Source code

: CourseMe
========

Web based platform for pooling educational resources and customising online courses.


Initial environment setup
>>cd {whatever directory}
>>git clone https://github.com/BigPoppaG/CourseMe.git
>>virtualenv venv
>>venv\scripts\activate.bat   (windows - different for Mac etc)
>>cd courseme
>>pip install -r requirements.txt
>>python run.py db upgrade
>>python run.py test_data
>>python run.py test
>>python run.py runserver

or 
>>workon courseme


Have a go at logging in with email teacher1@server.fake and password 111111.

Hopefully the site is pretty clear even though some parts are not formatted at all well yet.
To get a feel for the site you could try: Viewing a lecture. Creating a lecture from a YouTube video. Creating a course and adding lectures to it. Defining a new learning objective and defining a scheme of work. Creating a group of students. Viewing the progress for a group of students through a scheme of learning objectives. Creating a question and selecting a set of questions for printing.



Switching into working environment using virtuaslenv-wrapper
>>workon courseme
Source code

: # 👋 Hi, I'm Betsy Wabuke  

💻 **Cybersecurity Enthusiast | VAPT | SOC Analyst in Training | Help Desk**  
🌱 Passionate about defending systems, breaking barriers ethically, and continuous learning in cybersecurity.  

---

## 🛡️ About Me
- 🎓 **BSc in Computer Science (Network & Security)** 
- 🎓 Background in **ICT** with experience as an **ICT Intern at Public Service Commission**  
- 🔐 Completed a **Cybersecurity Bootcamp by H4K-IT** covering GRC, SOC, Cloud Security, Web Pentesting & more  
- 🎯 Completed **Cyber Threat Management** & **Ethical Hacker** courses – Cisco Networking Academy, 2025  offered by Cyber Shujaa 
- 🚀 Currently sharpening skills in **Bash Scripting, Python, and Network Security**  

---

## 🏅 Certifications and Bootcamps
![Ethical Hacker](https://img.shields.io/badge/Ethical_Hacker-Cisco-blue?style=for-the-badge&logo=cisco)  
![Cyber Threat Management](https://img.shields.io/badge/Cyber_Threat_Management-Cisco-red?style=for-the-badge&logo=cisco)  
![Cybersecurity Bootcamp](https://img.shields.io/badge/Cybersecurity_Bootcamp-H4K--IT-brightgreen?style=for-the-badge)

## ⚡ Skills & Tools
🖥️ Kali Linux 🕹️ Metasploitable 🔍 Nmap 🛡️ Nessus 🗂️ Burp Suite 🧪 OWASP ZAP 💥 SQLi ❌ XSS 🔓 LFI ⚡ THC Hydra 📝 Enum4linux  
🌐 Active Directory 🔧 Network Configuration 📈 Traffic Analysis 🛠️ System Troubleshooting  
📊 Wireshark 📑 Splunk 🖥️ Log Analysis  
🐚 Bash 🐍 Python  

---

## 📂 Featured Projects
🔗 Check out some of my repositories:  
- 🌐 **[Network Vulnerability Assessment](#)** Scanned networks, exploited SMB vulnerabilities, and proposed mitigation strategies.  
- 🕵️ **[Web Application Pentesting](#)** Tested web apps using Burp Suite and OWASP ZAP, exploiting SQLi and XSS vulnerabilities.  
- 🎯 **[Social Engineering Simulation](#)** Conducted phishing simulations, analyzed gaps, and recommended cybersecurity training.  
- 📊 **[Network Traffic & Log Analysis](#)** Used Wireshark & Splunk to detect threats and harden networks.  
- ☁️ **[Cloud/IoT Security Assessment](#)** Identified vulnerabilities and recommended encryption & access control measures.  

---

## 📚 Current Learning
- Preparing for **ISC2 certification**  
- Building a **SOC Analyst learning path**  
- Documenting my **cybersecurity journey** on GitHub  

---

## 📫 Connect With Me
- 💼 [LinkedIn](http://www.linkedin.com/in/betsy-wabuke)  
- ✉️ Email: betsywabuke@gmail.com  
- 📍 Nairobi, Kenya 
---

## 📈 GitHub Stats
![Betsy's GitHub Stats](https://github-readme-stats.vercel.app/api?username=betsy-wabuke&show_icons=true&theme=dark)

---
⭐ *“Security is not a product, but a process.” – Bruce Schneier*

DESCRIPTION OF THE TASK:
A word-for-word copy of the entries, from the first line through the line containing "## ⚡ Skills & Tools", is the whole answer.

RESPONSE TO THIS EXERCISE:
Source code

: CourseMe
========

Web based platform for pooling educational resources and customising online courses.


Initial environment setup
>>cd {whatever directory}
>>git clone https://github.com/BigPoppaG/CourseMe.git
>>virtualenv venv
>>venv\scripts\activate.bat   (windows - different for Mac etc)
>>cd courseme
>>pip install -r requirements.txt
>>python run.py db upgrade
>>python run.py test_data
>>python run.py test
>>python run.py runserver

or 
>>workon courseme


Have a go at logging in with email teacher1@server.fake and password 111111.

Hopefully the site is pretty clear even though some parts are not formatted at all well yet.
To get a feel for the site you could try: Viewing a lecture. Creating a lecture from a YouTube video. Creating a course and adding lectures to it. Defining a new learning objective and defining a scheme of work. Creating a group of students. Viewing the progress for a group of students through a scheme of learning objectives. Creating a question and selecting a set of questions for printing.



Switching into working environment using virtuaslenv-wrapper
>>workon courseme
Source code

: # 👋 Hi, I'm Betsy Wabuke  

💻 **Cybersecurity Enthusiast | VAPT | SOC Analyst in Training | Help Desk**  
🌱 Passionate about defending systems, breaking barriers ethically, and continuous learning in cybersecurity.  

---

## 🛡️ About Me
- 🎓 **BSc in Computer Science (Network & Security)** 
- 🎓 Background in **ICT** with experience as an **ICT Intern at Public Service Commission**  
- 🔐 Completed a **Cybersecurity Bootcamp by H4K-IT** covering GRC, SOC, Cloud Security, Web Pentesting & more  
- 🎯 Completed **Cyber Threat Management** & **Ethical Hacker** courses – Cisco Networking Academy, 2025  offered by Cyber Shujaa 
- 🚀 Currently sharpening skills in **Bash Scripting, Python, and Network Security**  

---

## 🏅 Certifications and Bootcamps
![Ethical Hacker](https://img.shields.io/badge/Ethical_Hacker-Cisco-blue?style=for-the-badge&logo=cisco)  
![Cyber Threat Management](https://img.shields.io/badge/Cyber_Threat_Management-Cisco-red?style=for-the-badge&logo=cisco)  
![Cybersecurity Bootcamp](https://img.shields.io/badge/Cybersecurity_Bootcamp-H4K--IT-brightgreen?style=for-the-badge)

## ⚡ Skills & Tools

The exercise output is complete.